As part of Cooking Matters, students in the five classes participated in a Fruit and Veggie Challenge and consumed more than 8,000 pieces of fruit and vegetables on school days from October through April, Cavanaugh said.

They all took the challenge seriously but one class, Sarah Carlson’s class, “blew the numbers off the chart” the site where each piece was recorded, she said.

The students were the ones to remind me to mark the chart, Carlson said.

Cavanaugh and Laura Quynn from the Healthy Community Coalition, also a health educator, have worked together on the program, Cooking Matters, for nearly five years.


“Cooking Matters is part of the No Kid Hungry campaign to end childhood hunger in America.  It is a grant funded program that teaches students to shop smarter and use nutritional information to make healthier food choices,” Cavanaugh told the students, parents and guests.

While The Walmart Foundation is the national sponsor of Cooking Matters, Hannaford’s grocery store is a local sponsor and supplied all the foods used during the program and for Monday’s celebration, she said.

The six-week program was adapted and extended over the year for the Cascade Brook students.

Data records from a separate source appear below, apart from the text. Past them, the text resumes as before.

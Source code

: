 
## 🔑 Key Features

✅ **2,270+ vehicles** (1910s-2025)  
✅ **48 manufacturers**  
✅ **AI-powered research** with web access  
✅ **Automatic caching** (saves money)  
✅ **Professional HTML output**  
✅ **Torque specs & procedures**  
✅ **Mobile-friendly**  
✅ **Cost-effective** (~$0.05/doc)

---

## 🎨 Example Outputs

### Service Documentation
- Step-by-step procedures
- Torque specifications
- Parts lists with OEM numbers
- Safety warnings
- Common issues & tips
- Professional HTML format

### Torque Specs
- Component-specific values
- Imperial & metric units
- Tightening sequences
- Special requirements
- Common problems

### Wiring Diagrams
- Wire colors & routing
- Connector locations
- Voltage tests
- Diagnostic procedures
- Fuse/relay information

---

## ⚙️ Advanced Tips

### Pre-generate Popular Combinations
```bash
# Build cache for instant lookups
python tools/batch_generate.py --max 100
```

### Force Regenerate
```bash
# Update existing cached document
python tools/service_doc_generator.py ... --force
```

While Cooking Matter workshops were held once a month, letters were sent home explaining what the students were learning and encouraging activities for students and parents to do to reinforce the classroom teaching.

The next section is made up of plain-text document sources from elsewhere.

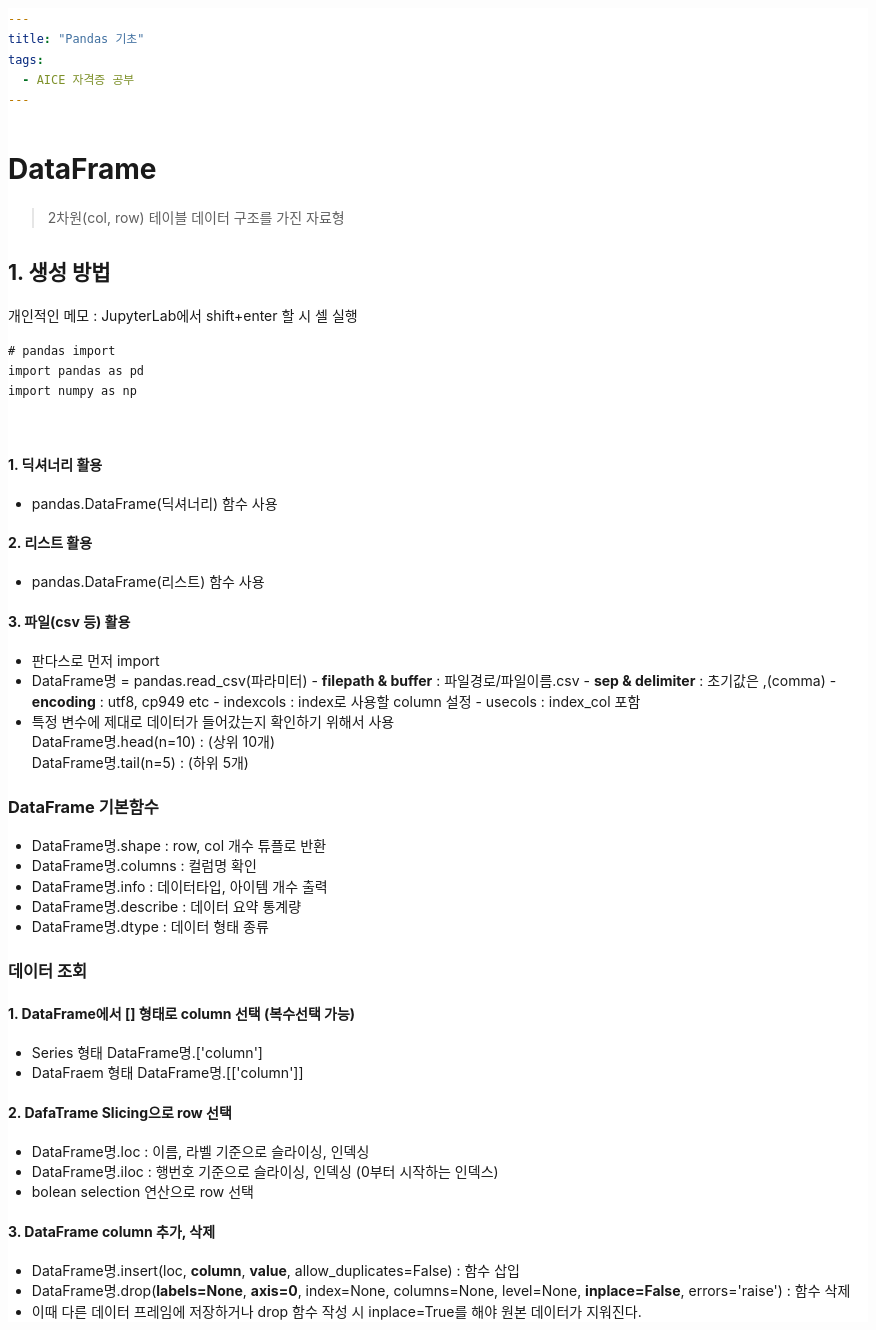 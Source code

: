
 ```yaml
---
title: "Pandas 기초"
tags:
  - AICE 자격증 공부
---
```

# DataFrame 

> 2차원(col, row) 테이블 데이터 구조를 가진 자료형

## 1. 생성 방법
개인적인 메모 : JupyterLab에서 shift+enter 할 시 셀 실행

``` Python3
# pandas import
import pandas as pd
import numpy as np
```
<br>

#### 1. 딕셔너리 활용
   - pandas.DataFrame(딕셔너리) 함수 사용

#### 2. 리스트 활용
   - pandas.DataFrame(리스트) 함수 사용

#### 3. 파일(csv 등) 활용
   - 판다스로 먼저 import
   - DataFrame명 = pandas.read_csv(파라미터)
    - **filepath & buffer** : 파일경로/파일이름.csv
    - **sep & delimiter** : 초기값은 ,(comma)
    - **encoding** : utf8, cp949 etc
    - indexcols : index로 사용할 column 설정
    - usecols : index_col 포함
   - 특정 변수에 제대로 데이터가 들어갔는지 확인하기 위해서 사용<br>
     DataFrame명.head(n=10) : (상위 10개)<br>
     DataFrame명.tail(n=5) : (하위 5개)

### DataFrame 기본함수
- DataFrame명.shape : row, col 개수 튜플로 반환
- DataFrame명.columns : 컬럼명 확인 
- DataFrame명.info : 데이터타입, 아이템 개수 출력
- DataFrame명.describe : 데이터 요약 통계량
- DataFrame명.dtype : 데이터 형태 종류

### 데이터 조회

#### 1. DataFrame에서 [] 형태로 column 선택 (복수선택 가능)
   - Series 형태 DataFrame명.['column']
   - DataFraem 형태 DataFrame명.[['column']]
#### 2. DafaTrame Slicing으로 row 선택
   - DataFrame명.loc : 이름, 라벨 기준으로 슬라이싱, 인덱싱
   - DataFrame명.iloc : 행번호 기준으로 슬라이싱, 인덱싱 (0부터 시작하는 인덱스)
   - bolean selection 연산으로 row 선택
#### 3. DataFrame column 추가, 삭제
   - DataFrame명.insert(loc, **column**, **value**, allow_duplicates=False) : 함수 삽입
   - DataFrame명.drop(**labels=None**, **axis=0**, index=None, columns=None, level=None, **inplace=False**, errors='raise') : 함수 삭제
   - 이때 다른 데이터 프레임에 저장하거나 drop 함수 작성 시 inplace=True를 해야 원본 데이터가 지워진다.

The students learned how to prepare healthy snacks and why they should bring healthy snacks to school, to make smart food choices, how their personal health behaviors impact their health and future well-being, she said.   They also learned the importance of eating breakfast, how to eat at fast food restaurants, learned about sugar and fats, how to read nutritional labels and how good nutrition leads to higher academic performance, Cavanaugh said.

Students in Amy Tracy’s class “loved the program,” Tracy wrote in a letter to Cavanaugh. 

“I witnessed an increase of awareness in healthy choices and saw many pairs of eyes reading labels of snack packages,” Tracy said. 


One student even read the label of another student’s snack and told him “Dude do you know how much sugar you’re eating right now? You should bring in something else,” she said.

The program is a great opportunity, teacher Sarah Reynolds said as students feasted on a variety of healthy snacks. One of her students had never had a green pepper before, now it is one of their favorite vegetables, she said.

Those presenting the program “go above and beyond” Reynolds said. Some of these children had never looked at a food label.

At the end of the workshops, the students took a field trip to Hannaford’s where they read labels and learned about the store’s Guiding Star program.

They even had a chance for some hands-on learning. 

Making guacamole and salsa was fun according to Diane Hayes, a student in the program.


Another lesson learned, “if you don’t eat breakfast you’re hungry before lunch,” Emily Maxim said.

Along with Cavanaugh and Quynn, Ellen Thorne from HCC and UMF Community Health practicum students, Eloyah Lawson, Paige Davis and Susan Newkirk helped in the classrooms, Cavanaugh said.

Superintendent Tom Ward helped pass out diplomas and copies of the book, Cooking Matters, to students before everyone tried a variety of healthy snacks.